WHAT THE TASK ASKS:
Across the entries, count the lines that include "Implementation" and report only that number.

[[ RECORDS FOR PROCESSING, beginning ]]

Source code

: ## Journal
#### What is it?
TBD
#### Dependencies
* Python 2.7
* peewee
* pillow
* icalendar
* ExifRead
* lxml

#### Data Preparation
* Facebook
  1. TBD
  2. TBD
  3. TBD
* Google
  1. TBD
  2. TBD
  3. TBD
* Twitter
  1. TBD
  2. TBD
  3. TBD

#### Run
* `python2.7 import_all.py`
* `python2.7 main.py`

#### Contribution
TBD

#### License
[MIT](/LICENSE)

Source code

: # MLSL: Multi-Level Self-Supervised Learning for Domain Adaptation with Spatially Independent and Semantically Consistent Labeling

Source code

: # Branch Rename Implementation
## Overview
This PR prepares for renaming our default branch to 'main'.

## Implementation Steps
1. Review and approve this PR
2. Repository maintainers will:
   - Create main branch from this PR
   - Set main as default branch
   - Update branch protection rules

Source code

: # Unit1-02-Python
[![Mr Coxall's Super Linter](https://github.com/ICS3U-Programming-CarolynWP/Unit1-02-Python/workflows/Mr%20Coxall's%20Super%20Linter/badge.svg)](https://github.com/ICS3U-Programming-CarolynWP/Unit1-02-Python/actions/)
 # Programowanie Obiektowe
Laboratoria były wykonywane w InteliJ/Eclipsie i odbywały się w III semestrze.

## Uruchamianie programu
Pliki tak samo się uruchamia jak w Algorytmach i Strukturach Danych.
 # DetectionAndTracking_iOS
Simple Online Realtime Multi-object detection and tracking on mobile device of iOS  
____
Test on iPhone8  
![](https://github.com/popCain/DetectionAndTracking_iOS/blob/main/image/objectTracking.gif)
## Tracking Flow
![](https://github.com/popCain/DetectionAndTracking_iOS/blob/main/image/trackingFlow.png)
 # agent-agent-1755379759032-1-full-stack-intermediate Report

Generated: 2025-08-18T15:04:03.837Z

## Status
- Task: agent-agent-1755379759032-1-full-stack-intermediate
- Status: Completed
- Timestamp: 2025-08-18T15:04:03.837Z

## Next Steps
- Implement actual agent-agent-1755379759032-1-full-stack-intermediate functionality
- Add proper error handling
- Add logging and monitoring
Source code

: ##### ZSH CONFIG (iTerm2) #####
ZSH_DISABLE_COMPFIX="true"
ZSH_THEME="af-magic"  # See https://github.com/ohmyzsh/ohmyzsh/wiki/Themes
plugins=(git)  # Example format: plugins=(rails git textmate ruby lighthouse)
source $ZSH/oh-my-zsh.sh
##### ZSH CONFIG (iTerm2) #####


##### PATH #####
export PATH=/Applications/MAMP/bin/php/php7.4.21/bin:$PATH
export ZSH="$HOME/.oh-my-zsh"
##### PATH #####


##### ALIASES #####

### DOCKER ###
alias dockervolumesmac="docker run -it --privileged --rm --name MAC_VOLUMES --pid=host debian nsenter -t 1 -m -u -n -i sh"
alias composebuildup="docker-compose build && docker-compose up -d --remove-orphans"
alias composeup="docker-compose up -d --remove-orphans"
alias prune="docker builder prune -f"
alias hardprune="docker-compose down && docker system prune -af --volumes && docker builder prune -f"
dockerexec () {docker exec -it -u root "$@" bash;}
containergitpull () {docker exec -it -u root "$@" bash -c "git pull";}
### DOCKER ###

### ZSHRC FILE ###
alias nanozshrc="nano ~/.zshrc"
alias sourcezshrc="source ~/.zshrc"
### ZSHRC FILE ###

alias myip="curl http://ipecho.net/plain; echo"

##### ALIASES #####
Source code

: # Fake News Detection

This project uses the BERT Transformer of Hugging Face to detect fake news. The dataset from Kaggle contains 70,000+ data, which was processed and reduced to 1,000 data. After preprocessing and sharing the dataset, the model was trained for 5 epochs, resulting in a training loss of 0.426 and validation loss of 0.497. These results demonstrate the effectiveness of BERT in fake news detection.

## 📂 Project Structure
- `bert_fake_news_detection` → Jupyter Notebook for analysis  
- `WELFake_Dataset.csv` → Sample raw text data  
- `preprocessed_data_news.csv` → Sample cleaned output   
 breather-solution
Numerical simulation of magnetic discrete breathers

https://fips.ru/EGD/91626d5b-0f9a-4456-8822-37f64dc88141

[[ RECORDS FOR PROCESSING, end ]]

EXPECTED ANSWER:
2